Keylogger attacks is a type of password attack that involves using software to record every keystroke a user makes on their computer or mobile device. Keyloggers can be installed on a victim’s device in several ways, including through malicious email attachments, software downloads, or even physical access to the device. Once installed, the keylogger can record every keystroke the victim makes, including their passwords, credit card numbers, and other sensitive information.
Some ways in which keylogger attacks can be executed are:
- Malicious downloads: The attacker can trick the user into downloading a malicious software or application that contains a keylogger.
- Phishing attacks: The attacker can use phishing attacks to trick the user into clicking on a link that installs a keylogger on their device.
- Physical access: The attacker can physically access the victim’s device and install a keylogger without the victim’s knowledge.
Cybercriminals used a keylogger attack to steal over $1 million from a Russian bank in 2018. The attackers installed malware on a bank employee’s computer, which recorded all their keystrokes and allowed the attackers to gain access to the bank’s systems. This enabled them to transfer funds to their own accounts without detection.
Rainbow Table Attacks
Rainbow table attacks is a type of password attack that involves using precomputed tables of password hashes to quickly crack passwords. Rainbow tables are essentially precomputed lists of hash values for a large number of possible passwords. These tables can be generated by attackers or obtained from publicly available sources. When a rainbow table is used in an attack, the attacker compares the hash values of stolen password data to the hash values in the table. If a match is found, the password corresponding to the hash value in the table is the stolen password.
Rainbow Table Attacks can be implemeted by some ways, including:
- Generating rainbow tables: The attacker can generate rainbow tables themselves using software specifically designed for this purpose. This can be a time-consuming and resource-intensive process, but it can be effective against poorly protected passwords.
- Obtaining pre-generated rainbow tables: The attacker can also obtain pre-generated rainbow tables from publicly available sources or dark web marketplaces.

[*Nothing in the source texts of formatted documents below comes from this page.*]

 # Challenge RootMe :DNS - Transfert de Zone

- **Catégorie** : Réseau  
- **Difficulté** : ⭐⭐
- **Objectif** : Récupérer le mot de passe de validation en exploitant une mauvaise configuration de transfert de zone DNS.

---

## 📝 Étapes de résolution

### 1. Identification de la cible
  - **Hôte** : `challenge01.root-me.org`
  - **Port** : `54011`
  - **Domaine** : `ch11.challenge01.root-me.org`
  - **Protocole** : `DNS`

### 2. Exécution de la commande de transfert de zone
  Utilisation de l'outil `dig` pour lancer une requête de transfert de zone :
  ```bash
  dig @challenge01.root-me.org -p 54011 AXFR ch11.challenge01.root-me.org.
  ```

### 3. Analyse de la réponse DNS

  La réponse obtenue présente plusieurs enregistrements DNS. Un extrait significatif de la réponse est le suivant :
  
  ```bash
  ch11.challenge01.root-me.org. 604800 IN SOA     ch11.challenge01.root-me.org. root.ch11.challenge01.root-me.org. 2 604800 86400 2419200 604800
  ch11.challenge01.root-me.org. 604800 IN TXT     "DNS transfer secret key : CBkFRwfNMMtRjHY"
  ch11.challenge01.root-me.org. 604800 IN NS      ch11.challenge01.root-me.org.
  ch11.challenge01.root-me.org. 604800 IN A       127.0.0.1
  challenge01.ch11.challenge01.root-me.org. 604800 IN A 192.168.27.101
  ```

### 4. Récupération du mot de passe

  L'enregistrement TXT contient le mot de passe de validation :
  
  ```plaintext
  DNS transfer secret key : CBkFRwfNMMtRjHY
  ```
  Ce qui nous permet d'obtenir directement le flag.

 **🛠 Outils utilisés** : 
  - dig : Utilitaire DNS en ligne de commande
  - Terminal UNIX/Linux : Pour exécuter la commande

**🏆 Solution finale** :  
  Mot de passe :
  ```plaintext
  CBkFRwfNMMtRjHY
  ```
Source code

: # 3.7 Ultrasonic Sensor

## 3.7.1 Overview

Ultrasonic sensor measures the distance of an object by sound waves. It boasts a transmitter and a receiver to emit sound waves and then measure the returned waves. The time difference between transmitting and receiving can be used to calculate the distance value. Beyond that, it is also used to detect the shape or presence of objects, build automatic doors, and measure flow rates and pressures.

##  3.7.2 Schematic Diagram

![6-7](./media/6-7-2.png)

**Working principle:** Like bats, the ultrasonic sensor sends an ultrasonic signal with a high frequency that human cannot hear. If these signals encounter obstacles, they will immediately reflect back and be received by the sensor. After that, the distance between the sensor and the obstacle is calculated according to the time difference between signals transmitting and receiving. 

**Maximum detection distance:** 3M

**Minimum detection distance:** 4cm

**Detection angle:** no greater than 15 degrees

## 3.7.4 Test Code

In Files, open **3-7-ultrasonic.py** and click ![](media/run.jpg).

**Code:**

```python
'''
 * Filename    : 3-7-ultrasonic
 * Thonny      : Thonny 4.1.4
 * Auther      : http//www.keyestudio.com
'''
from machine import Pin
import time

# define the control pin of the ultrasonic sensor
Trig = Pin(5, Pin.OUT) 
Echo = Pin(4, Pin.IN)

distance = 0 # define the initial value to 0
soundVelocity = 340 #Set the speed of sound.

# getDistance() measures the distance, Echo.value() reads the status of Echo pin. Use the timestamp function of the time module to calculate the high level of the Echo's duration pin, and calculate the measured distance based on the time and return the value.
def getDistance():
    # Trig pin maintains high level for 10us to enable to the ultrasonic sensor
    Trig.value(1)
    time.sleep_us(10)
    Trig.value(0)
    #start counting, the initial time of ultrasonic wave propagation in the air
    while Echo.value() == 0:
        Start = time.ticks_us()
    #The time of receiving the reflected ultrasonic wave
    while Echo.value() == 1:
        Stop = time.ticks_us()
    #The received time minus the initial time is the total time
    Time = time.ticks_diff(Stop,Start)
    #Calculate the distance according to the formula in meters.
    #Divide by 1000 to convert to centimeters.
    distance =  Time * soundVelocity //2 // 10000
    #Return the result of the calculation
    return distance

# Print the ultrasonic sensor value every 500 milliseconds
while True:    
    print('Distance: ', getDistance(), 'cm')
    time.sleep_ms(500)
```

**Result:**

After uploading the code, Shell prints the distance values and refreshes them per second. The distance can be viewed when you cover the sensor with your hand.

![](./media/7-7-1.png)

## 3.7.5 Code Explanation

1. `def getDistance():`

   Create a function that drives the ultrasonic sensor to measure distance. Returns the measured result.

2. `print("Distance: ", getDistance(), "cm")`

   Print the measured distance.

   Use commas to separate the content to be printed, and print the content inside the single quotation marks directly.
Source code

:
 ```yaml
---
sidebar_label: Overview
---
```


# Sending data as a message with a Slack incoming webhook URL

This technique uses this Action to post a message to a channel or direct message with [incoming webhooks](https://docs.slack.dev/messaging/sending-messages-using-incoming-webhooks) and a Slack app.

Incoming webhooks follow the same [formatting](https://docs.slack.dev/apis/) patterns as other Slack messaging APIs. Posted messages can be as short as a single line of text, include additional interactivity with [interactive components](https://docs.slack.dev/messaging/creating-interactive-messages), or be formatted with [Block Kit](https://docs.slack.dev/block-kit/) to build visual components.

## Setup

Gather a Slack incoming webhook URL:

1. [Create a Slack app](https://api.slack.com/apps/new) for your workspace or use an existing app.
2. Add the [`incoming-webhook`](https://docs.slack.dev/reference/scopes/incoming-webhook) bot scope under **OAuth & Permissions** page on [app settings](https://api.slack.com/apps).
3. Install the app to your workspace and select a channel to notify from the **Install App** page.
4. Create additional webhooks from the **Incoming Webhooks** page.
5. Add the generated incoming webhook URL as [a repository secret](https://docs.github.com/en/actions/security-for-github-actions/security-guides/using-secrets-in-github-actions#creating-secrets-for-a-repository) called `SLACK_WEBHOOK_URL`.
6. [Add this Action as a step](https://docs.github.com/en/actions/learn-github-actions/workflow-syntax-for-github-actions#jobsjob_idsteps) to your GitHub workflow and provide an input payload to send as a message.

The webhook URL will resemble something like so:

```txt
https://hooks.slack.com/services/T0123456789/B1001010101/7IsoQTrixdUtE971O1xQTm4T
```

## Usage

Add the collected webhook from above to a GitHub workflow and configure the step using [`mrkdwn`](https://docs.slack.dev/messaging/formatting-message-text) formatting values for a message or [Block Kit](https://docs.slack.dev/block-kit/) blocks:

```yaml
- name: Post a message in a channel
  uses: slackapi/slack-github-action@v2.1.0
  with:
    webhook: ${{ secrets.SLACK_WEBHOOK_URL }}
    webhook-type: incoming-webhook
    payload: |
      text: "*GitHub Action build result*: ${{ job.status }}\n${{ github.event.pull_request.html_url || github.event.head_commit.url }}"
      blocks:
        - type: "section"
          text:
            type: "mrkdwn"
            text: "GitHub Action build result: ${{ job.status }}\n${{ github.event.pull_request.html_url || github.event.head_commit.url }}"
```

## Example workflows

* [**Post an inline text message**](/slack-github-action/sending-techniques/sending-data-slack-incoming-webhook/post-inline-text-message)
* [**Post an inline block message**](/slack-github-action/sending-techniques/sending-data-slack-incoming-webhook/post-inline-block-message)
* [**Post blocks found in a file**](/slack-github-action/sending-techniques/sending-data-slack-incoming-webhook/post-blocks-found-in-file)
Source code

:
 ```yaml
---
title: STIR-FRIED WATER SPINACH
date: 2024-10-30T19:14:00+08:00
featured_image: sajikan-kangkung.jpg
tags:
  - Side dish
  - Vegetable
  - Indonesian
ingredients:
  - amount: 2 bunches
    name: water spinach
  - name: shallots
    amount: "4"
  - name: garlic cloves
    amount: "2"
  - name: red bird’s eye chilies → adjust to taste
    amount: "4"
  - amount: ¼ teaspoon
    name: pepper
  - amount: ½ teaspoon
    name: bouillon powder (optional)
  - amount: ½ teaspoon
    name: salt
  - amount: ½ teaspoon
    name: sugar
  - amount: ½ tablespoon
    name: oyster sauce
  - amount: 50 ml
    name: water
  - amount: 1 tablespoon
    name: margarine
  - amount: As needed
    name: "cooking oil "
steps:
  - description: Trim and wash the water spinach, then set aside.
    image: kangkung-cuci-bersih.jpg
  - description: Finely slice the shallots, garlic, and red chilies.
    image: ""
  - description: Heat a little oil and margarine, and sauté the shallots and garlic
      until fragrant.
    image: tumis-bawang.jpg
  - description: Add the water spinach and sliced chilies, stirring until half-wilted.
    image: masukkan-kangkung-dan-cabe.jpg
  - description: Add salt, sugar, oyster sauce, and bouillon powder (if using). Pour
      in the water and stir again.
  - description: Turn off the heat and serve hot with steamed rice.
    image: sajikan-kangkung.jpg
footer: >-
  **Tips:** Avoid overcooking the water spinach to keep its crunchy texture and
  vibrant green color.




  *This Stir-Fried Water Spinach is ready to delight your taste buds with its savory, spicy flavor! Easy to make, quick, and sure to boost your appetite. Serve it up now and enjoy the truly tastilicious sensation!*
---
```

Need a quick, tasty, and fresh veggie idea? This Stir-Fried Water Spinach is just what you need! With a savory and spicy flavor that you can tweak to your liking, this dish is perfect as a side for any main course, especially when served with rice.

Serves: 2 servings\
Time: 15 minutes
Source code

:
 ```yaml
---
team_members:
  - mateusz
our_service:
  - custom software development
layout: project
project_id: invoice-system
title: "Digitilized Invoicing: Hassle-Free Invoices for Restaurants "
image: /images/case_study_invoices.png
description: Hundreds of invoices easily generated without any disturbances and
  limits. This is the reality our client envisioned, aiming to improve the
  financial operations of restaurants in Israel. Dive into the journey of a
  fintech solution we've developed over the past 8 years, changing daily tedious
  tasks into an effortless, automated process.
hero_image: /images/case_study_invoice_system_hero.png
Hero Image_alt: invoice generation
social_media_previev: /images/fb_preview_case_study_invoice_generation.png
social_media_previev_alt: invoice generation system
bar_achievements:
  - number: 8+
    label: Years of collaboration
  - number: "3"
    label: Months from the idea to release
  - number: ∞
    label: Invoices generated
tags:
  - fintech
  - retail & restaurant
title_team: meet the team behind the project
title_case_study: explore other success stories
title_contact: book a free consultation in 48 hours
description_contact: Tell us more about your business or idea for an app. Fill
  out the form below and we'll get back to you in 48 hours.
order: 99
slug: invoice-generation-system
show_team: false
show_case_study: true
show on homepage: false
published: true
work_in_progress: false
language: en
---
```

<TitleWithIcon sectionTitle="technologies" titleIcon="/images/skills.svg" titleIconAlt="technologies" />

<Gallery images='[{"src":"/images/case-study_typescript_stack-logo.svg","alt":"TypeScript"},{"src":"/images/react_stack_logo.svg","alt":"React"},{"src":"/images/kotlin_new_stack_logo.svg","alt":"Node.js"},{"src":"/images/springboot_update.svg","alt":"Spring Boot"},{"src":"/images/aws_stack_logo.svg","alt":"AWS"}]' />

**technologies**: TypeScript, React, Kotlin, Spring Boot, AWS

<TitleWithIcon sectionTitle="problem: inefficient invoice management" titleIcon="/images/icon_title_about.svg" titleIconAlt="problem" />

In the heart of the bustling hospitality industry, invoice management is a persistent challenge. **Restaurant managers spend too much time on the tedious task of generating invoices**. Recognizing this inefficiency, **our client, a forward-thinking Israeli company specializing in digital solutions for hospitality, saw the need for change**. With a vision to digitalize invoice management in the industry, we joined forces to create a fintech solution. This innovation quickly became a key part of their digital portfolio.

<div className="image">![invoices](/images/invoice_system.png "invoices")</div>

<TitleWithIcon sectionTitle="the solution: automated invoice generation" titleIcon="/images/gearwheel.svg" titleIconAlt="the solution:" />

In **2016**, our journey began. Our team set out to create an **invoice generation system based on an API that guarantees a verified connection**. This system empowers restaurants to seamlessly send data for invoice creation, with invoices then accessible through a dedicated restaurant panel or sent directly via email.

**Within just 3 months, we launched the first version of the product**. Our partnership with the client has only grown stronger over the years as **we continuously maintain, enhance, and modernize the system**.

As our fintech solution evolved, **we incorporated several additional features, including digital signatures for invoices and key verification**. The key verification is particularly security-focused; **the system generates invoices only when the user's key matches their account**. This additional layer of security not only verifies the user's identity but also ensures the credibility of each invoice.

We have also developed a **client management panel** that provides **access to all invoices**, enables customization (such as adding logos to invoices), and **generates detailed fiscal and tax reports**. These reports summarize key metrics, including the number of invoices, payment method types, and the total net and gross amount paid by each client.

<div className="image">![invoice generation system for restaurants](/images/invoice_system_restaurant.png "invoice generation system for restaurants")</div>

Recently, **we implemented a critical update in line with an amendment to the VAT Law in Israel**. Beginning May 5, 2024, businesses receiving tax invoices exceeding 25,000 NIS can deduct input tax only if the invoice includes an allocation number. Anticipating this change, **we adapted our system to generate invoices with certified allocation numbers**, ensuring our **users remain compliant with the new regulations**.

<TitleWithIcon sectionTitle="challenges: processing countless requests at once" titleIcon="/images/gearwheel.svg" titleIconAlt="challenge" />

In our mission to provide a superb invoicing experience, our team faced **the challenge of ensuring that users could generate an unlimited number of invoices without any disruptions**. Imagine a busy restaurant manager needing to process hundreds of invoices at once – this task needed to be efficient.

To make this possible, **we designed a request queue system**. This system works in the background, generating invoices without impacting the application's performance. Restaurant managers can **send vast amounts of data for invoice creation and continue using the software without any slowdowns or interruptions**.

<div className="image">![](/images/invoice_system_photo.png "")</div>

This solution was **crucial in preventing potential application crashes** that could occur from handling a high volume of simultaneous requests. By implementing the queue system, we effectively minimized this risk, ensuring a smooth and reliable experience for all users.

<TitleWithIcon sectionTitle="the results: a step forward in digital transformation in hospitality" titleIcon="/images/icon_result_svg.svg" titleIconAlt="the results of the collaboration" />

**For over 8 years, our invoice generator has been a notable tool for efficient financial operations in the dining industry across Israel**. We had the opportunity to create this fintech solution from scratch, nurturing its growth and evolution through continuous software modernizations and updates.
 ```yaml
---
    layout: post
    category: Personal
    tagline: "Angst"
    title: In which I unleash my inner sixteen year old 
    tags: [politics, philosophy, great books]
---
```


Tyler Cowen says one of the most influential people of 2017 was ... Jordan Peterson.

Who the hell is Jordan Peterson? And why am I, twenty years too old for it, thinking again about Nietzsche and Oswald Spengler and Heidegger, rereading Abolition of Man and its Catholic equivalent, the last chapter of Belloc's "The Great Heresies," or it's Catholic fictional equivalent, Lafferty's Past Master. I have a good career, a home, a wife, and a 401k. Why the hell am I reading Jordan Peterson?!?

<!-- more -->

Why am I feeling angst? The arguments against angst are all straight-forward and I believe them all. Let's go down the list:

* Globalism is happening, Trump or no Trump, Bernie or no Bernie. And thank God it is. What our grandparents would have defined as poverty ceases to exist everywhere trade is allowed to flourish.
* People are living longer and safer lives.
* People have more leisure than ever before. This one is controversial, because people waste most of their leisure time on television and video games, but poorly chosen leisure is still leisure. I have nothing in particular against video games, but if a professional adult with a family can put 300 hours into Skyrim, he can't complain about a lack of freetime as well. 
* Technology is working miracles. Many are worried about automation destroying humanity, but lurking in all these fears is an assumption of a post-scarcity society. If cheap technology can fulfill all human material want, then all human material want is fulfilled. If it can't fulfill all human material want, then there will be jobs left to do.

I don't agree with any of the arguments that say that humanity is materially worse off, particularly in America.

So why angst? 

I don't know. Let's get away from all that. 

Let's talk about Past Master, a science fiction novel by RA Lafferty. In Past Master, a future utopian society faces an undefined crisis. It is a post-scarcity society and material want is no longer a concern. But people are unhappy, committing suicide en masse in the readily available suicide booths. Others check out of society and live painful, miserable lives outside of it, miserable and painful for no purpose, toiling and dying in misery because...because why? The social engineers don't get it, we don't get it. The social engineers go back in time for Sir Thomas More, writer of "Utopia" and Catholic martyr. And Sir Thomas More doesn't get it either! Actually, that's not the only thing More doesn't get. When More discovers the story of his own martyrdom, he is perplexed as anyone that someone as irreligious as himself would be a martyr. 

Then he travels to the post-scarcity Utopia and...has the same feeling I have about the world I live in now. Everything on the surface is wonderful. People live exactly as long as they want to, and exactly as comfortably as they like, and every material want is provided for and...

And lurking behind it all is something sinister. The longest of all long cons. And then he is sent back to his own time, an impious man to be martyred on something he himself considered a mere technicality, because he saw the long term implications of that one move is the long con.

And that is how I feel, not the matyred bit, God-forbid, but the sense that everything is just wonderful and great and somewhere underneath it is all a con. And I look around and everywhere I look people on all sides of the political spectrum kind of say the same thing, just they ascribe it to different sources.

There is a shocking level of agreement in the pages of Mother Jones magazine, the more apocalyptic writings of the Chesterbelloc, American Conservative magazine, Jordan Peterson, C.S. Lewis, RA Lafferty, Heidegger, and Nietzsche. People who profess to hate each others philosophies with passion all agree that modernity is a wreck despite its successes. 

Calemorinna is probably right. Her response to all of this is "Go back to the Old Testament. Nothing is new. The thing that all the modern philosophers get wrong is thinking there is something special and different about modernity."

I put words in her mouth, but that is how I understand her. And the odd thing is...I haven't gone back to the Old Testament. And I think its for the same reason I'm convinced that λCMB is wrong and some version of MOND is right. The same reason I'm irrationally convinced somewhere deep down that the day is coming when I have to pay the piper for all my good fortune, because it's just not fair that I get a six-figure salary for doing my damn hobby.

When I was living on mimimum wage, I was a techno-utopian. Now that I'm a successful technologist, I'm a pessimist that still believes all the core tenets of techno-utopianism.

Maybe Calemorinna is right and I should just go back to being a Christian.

A group of hackers in 2012 a used a rainbow table attack to steal 6.5 million LinkedIn passwords. The attackers used a pre-computed table of hashes to quickly crack the passwords and gain access to LinkedIn accounts. This breach was a significant reminder of the importance of using strong passwords and the risk of storing passwords in an unencrypted format.
Password attacks are a common method used by hackers to gain unauthorized access to accounts and sensitive information. The various types of password attacks, including brute force, password spraying, phishing, dictionary, keylogger and rainbow table attacks, have different characteristics and can be executed using different methods. Each type of attack has the potential to compromise weak passwords and cause significant damage to individuals and organizations.